----- Study material -----
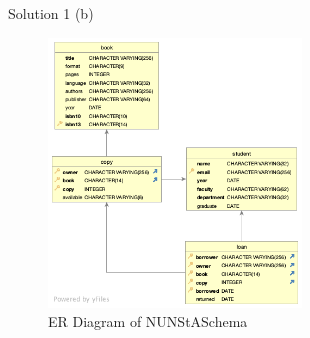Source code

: \begin{frame}[fragile]{Solution 1 (b)}
\begin{figure}
\includegraphics[width=0.6\textwidth]{t1/images/t1-0.png}
\caption{ER Diagram of NUNStASchema}
\end{figure}
\end{frame}

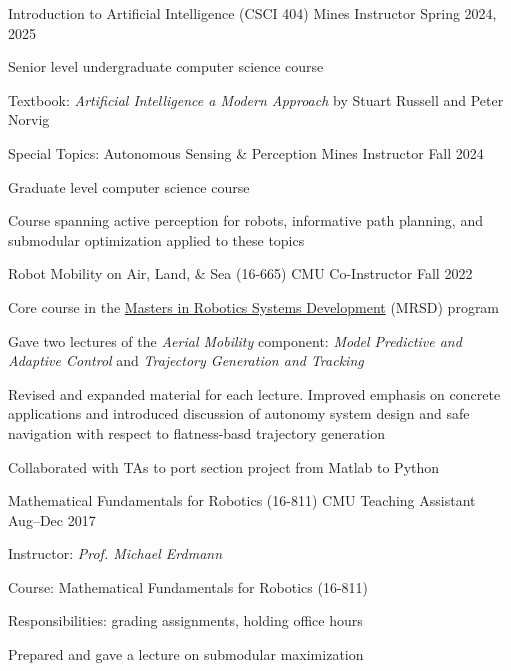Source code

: 
\begin{cventries}
  \cventry
  {Introduction to Artificial Intelligence (CSCI 404)}
  {Mines}
  {Instructor}
  {Spring 2024, 2025}
  {
    \begin{cvitems}
      \item Senior level undergraduate computer science course
      \item Textbook: \emph{Artificial Intelligence a Modern Approach} by
        Stuart Russell and Peter Norvig
    \end{cvitems}
  }
  \cventry
  {Special Topics: Autonomous Sensing \& Perception}
  {Mines}
  {Instructor}
  {Fall 2024}
  {
    \begin{cvitems}
      \item Graduate level computer science course
      \item Course spanning active perception for robots, informative path
        planning, and submodular optimization applied to these topics
    \end{cvitems}
  }
  \cventry
  {Robot Mobility on Air, Land, \& Sea (16-665)}
  {CMU}
  {Co-Instructor}
  {Fall 2022}
  {
    \begin{cvitems}
      \item Core course in the \href{https://mrsd.ri.cmu.edu/}{Masters in
        Robotics Systems Development} (MRSD) program
      \item Gave two lectures of the \emph{Aerial Mobility} component:
        \emph{Model Predictive and Adaptive Control}
        and
        \emph{Trajectory Generation and Tracking}
      \item Revised and expanded material for each lecture.
        Improved emphasis on concrete applications and introduced discussion of
        autonomy system design and safe navigation with respect to flatness-basd
        trajectory generation
      \item Collaborated with TAs to port section project from Matlab to Python
    \end{cvitems}
  }
  \cventry
  {Mathematical Fundamentals for Robotics (16-811)}
  {CMU}
  {Teaching Assistant}
  {Aug--Dec 2017}
  {
    Instructor: \emph{Prof. Michael Erdmann}\linebreak
    \begin{cvitems} %
    \item Course: Mathematical Fundamentals for Robotics (16-811)
    \item Responsibilities: grading assignments, holding office hours
    \item Prepared and gave a lecture on submodular maximization
    \end{cvitems}
  }
\end{cventries}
-----
Wherever a line holds the word "frame", copy that line out of the entries above.

[Exercise output]
: \begin{frame}[fragile]{Solution 1 (b)}
\end{frame}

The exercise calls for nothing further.